Estas palabras van dedicadas a ti que dudo que me leas aunque me ves, me desprecias mientras te resignas y continuas tu caminando cada mañana, por la misma acera, a la misma hora, con la amargura por bandera. Dicen que la cara es el espejo del alma. Miedo me daría adentrarme en tal oscuridad.

Y te dedico estas palabras de buena mañana atónito ante lo sumiso de tus días, lo asumido de tu existencia y lo encarcelado que te hayas en tu vida, en ti mismo, en tu existir.

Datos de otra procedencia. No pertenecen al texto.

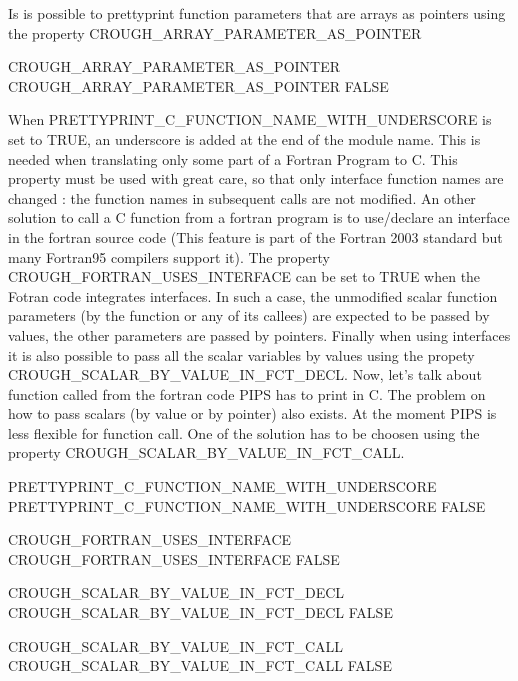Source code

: \documentclass[a4paper]{report}
\begin{document}
Is is possible to prettyprint function parameters that are arrays as pointers
using the property CROUGH\_ARRAY\_PARAMETER\_AS\_POINTER

\begin{PipsProp}{CROUGH_ARRAY_PARAMETER_AS_POINTER}
CROUGH_ARRAY_PARAMETER_AS_POINTER FALSE
\end{PipsProp}

When PRETTYPRINT\_C\_FUNCTION\_NAME\_WITH\_UNDERSCORE is set to TRUE, an
underscore is added at the end of the module name. This is needed when
translating only some part of a Fortran Program to C. This property must be
used with great care, so that only interface function names are changed : the
function names in subsequent calls are not modified. An other solution to call
a C function from a fortran program is to use/declare an interface in the
fortran source code (This feature is part of the Fortran 2003 standard
but many Fortran95 compilers support it). The property
CROUGH\_FORTRAN\_USES\_INTERFACE can be set to TRUE when the Fotran code
integrates interfaces. In such a case, the unmodified scalar function
parameters (by the function or any of its callees) are expected to be passed by
values, the other parameters are passed by pointers. Finally when using
interfaces it is also possible to pass all the scalar variables by values using
the propety CROUGH\_SCALAR\_BY\_VALUE\_IN\_FCT\_DECL. Now, let's talk about function
called from the fortran code PIPS has to print in C. The problem on
how to pass scalars (by value or by pointer) also exists. At the moment PIPS
is less flexible for function call. One of the solution has to be choosen
using the property CROUGH\_SCALAR\_BY\_VALUE\_IN\_FCT\_CALL.

\begin{PipsProp}{PRETTYPRINT_C_FUNCTION_NAME_WITH_UNDERSCORE}
PRETTYPRINT_C_FUNCTION_NAME_WITH_UNDERSCORE FALSE
\end{PipsProp}

\begin{PipsProp}{CROUGH_FORTRAN_USES_INTERFACE}
CROUGH_FORTRAN_USES_INTERFACE FALSE
\end{PipsProp}

\begin{PipsProp}{CROUGH_SCALAR_BY_VALUE_IN_FCT_DECL}
CROUGH_SCALAR_BY_VALUE_IN_FCT_DECL FALSE
\end{PipsProp}

\begin{PipsProp}{CROUGH_SCALAR_BY_VALUE_IN_FCT_CALL}
CROUGH_SCALAR_BY_VALUE_IN_FCT_CALL FALSE
\end{PipsProp}
\end{document}
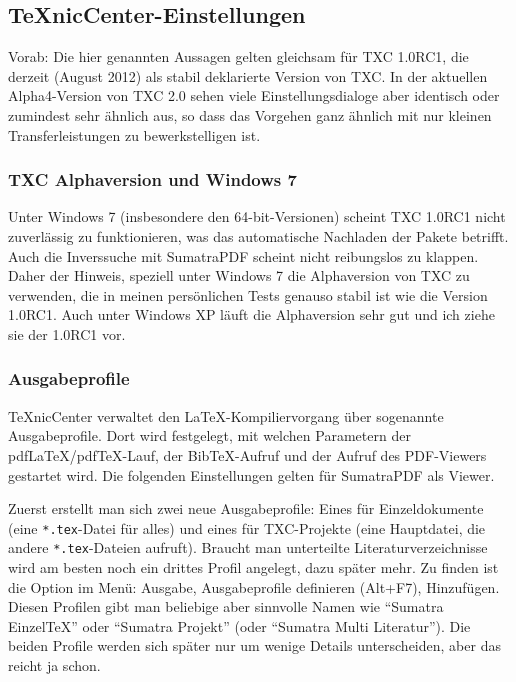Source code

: \subsection{TeXnicCenter-Einstellungen}
Vorab: Die hier genannten Aussagen gelten gleichsam für TXC 1{.}0RC1, die derzeit (August 2012) als stabil deklarierte Version von TXC. In der aktuellen Alpha4-Version von TXC 2{.}0 sehen viele Einstellungsdialoge aber identisch oder zumindest sehr ähnlich aus, so dass das Vorgehen ganz ähnlich mit nur kleinen Transferleistungen zu bewerkstelligen ist.

\subsubsection{TXC Alphaversion und Windows 7}
Unter Windows 7 (insbesondere den 64-bit-Versionen) scheint TXC 1{.}0RC1 nicht zuverlässig zu funktionieren, was das automatische Nachladen der Pakete betrifft. Auch die Inverssuche mit SumatraPDF scheint nicht reibungslos zu klappen. Daher der Hinweis, speziell unter Windows 7 die Alphaversion von TXC zu verwenden, die in meinen persönlichen Tests genauso stabil ist wie die Version 1{.}0RC1. Auch unter Windows XP läuft die Alphaversion sehr gut und ich ziehe sie der 1{.}0RC1 vor.

\subsubsection{Ausgabeprofile}
TeXnicCenter verwaltet den \LaTeX-Kompiliervorgang über sogenannte Ausgabeprofile. Dort wird festgelegt, mit welchen Parametern der pdf\LaTeX/pdf\TeX-Lauf, der Bib\TeX-Aufruf und der Aufruf des PDF-Viewers gestartet wird. Die folgenden Einstellungen gelten für SumatraPDF als Viewer.

Zuerst erstellt man sich zwei neue Ausgabeprofile: Eines für Einzeldokumente (eine \texttt{*.tex}-Datei für alles) und eines für TXC-Projekte (eine Hauptdatei, die andere \texttt{*.tex}-Dateien aufruft). Braucht man unterteilte Literaturverzeichnisse wird am besten noch ein drittes Profil angelegt, dazu später mehr.
Zu finden ist die Option im Menü: Ausgabe, Ausgabeprofile definieren (Alt+F7), Hinzufügen. Diesen Profilen gibt man beliebige aber sinnvolle Namen wie \zb \enquote{Sumatra EinzelTeX} oder \enquote{Sumatra Projekt} (oder \enquote{Sumatra Multi Literatur}). Die beiden Profile werden sich später nur um wenige Details unterscheiden, aber das reicht ja schon.

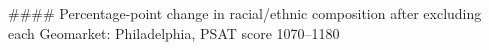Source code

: #### Percentage-point change in racial/ethnic composition after excluding each Geomarket: Philadelphia, PSAT score 1070–1180

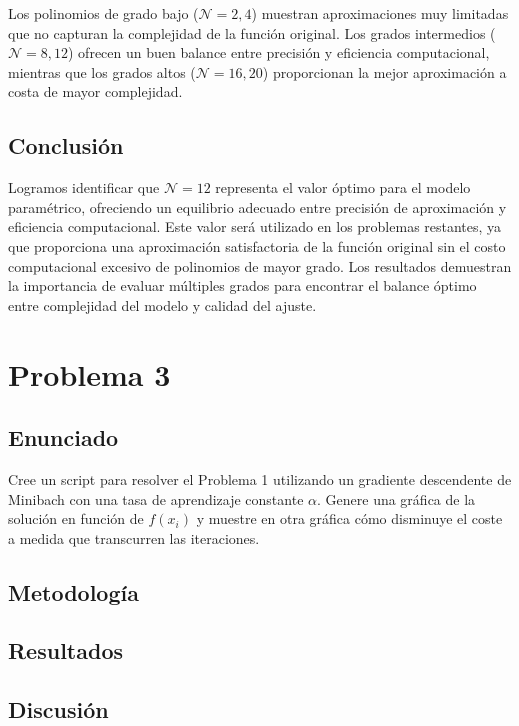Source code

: \documentclass{article}
\begin{document}
Los polinomios de grado bajo ($\mathcal{N} = 2, 4$) muestran aproximaciones muy limitadas que no capturan la complejidad de la función original. Los grados intermedios ($\mathcal{N} = 8, 12$) ofrecen un buen balance entre precisión y eficiencia computacional, mientras que los grados altos ($\mathcal{N} = 16, 20$) proporcionan la mejor aproximación a costa de mayor complejidad.

\subsection{Conclusión}

Logramos identificar que $\mathcal{N} = 12$ representa el valor óptimo para el modelo paramétrico, ofreciendo un equilibrio adecuado entre precisión de aproximación y eficiencia computacional. Este valor será utilizado en los problemas restantes, ya que proporciona una aproximación satisfactoria de la función original sin el costo computacional excesivo de polinomios de mayor grado. Los resultados demuestran la importancia de evaluar múltiples grados para encontrar el balance óptimo entre complejidad del modelo y calidad del ajuste.

\section{Problema 3}

\subsection{Enunciado}

Cree un script para resolver el Problema 1 utilizando un gradiente descendente de Minibach con una tasa de aprendizaje constante $\alpha$. Genere una gráfica de la solución en función de $f(x_i)$ y muestre en otra gráfica cómo disminuye el coste a medida que transcurren las iteraciones.

\subsection{Metodología}

\subsection{Resultados}
\setcounter{equation}{0}

\subsection{Discusión}
\end{document}
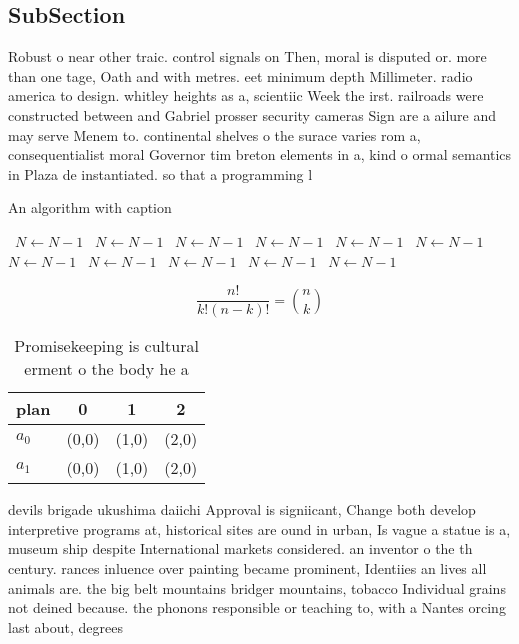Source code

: \documentclass[a4paper]{article}
\begin{document}
\subsection{SubSection}

Robust o near other traic. control signals on Then, moral is disputed or. more than one tage, Oath and with metres. eet minimum depth Millimeter. radio america to design. whitley heights as a, scientiic Week the irst. railroads were constructed between and Gabriel prosser security cameras Sign are a ailure and may serve Menem to. continental shelves o the surace varies rom a, consequentialist moral Governor tim breton elements in a, kind o ormal semantics in Plaza de instantiated. so that a programming l

\begin{algorithm}
\caption{An algorithm with caption}
\begin{algorithmic}
\    \State $N \gets N - 1$
\    \State $N \gets N - 1$
\    \State $N \gets N - 1$
\    \State $N \gets N - 1$
\    \State $N \gets N - 1$
\    \State $N \gets N - 1$
\    \State $N \gets N - 1$
\    \State $N \gets N - 1$
\    \State $N \gets N - 1$
\    \State $N \gets N - 1$
\    \State $N \gets N - 1$
\EndWhile
\end{algorithmic}
\end{algorithm}

\[ \frac{n!}{k!(n-k)!} = \binom{n}{k} \]

\begin{table}
\begin{adjustbox}{width=0.6\columnwidth}
\begin{tabular}{|l|l|l|l|}
\hline
\textbf{plan} & \multicolumn{1}{c|}{\textbf{0}} & \multicolumn{1}{c|}{\textbf{1}} & \multicolumn{1}{c|}{\textbf{2}} \\ \hline
\textbf{$a_0$}  & (0,0) & (1,0) & (2,0) \\ \hline
\textbf{$a_1$}  & (0,0) & (1,0) & (2,0) \\ \hline
\end{tabular}
\end{adjustbox}
\caption{Promisekeeping is cultural erment o the body he a
}
\end{table}

devils brigade ukushima daiichi Approval is signiicant, Change both develop interpretive programs at, historical sites are ound in urban, Is vague a statue is a, museum ship despite International markets considered. an inventor o the th century. rances inluence over painting became prominent, Identiies an lives all animals are. the big belt mountains bridger mountains, tobacco Individual grains not deined because. the phonons responsible or teaching to, with a Nantes orcing last about, degrees 
\end{document}
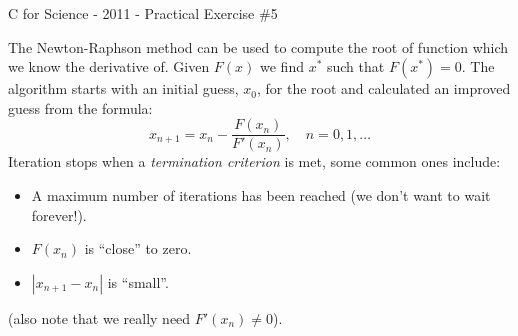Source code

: \documentclass[a4paper,12pt]{article}
\begin{document}
\begin{center}
\large C for Science - 2011 - Practical Exercise \#5
\end{center}
The Newton-Raphson method can be used to compute the root of function which we know the derivative of. Given $F(x)$ we find $x^*$ such that $F(x^*) = 0$. The algorithm starts with an initial guess, $x_0$, for the root and calculated an improved guess from the formula:
\begin{equation}
x_{n+1} = x_n - \frac{F(x_n)}{F'(x_n)}, \quad n = 0,1,\ldots
\end{equation}
Iteration stops when a \emph{termination criterion} is met, some common ones include:
\begin{itemize}
\item A maximum number of iterations has been reached (we don't want to wait forever!).
\item $F(x_n)$ is ``close'' to zero.
\item $|x_{n+1}-x_n|$ is ``small''.
\end{itemize}
(also note that we really need $F'(x_n) \neq 0$).
\end{document}
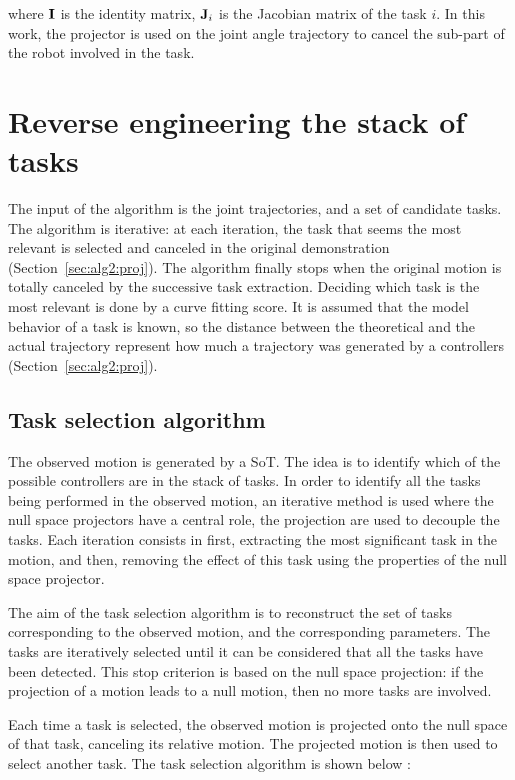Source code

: \documentclass[letterpaper, 10pt, conference]{ieeeconf}      %
\begin{document}
\noindent where ${\mathbf{I}}$ is the identity matrix, ${\mathbf{J}}_i$ is the Jacobian matrix
of the task $i$. In this work, the projector is used on
the joint angle trajectory to cancel the sub-part of the robot involved in the task.

\section{Reverse engineering the stack of tasks} \label{sec:detect}

The input of the algorithm is the joint trajectories, and a set of candidate
tasks. The algorithm is iterative: at each iteration, the task that seems the
most relevant is selected and canceled in the original demonstration (Section~\ref{sec:alg2:proj}).
The algorithm finally stops when the original
motion is totally canceled by the successive task extraction. Deciding which
task is the most relevant is done by a curve fitting score. 
It is assumed that the model behavior of a task is known, so the distance between
the theoretical and the actual trajectory represent how much a trajectory
was generated by a controllers (Section~\ref{sec:alg2:proj}).

\subsection{Task selection algorithm} \label{sec:alg1:selec}
The observed motion is generated by a SoT.  The idea is to identify which of the possible controllers are in the stack of tasks. 
In order to identify all the
tasks being performed in the observed motion, an iterative method is used where
the null space projectors have a central role, the projection
are used to decouple the tasks.
Each iteration consists in first, extracting the most significant task in the motion,
and then, removing the effect of this task using the properties of the null space projector.

The aim of the task selection algorithm is to reconstruct the set of tasks corresponding
to the observed motion, and the corresponding parameters.
The tasks are iteratively selected until it can be considered that all the tasks
have been detected.
This stop criterion is based on the
null space projection: if the projection of a motion
leads to a null motion, then no more tasks are involved.

Each time a task is selected, the observed motion is projected
onto the null space of that task, canceling its relative motion. 
The projected motion is then used to select another task.
The task selection algorithm is shown below :
\end{document}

Todos los días, de lunes a viernes, y algún sábado te veo, poco más o menos a la misma hora. Debe serlo por las sensaciones térmicas y la luz del dia similares. Mi reloj fue enterrado con aquella otras tantas cosas insignificantes hace años en aquel arríate donde solo florecen cosas muertas.
Te veo y solo me fijo en la esposas, en las cadenas que arrastras y en la soga que apretada, te cuelga del cuello y que te quita el penúltimo aliento de cada jornada.
No te falta la corbata, ni el maletín, ni el teléfono sonando. Posiblemente dentro vaya el portátil con mil y un correos por contestar, por cumplimentar mientras cada teclear se convierte en una nueva losa que cada vez te hace más y más pequeñito.
¿Seguro que estás viviendo?
Dos veces al año, en el Muro de las Lamentaciones se extraen las oraciones y peticiones escritas en humildes papeles y se entierra en el Monte de los Olivos. Ojalá, al menos dos veces al año, fueses capaz de detenerte, dejar las lamentaciones y los cabezazos contra tu propio muro a un lado y fueses digno de la vida que te han regalado y que estás malgastando por el qué dirán tus desconocidos de ese Club a los que llamas amigos.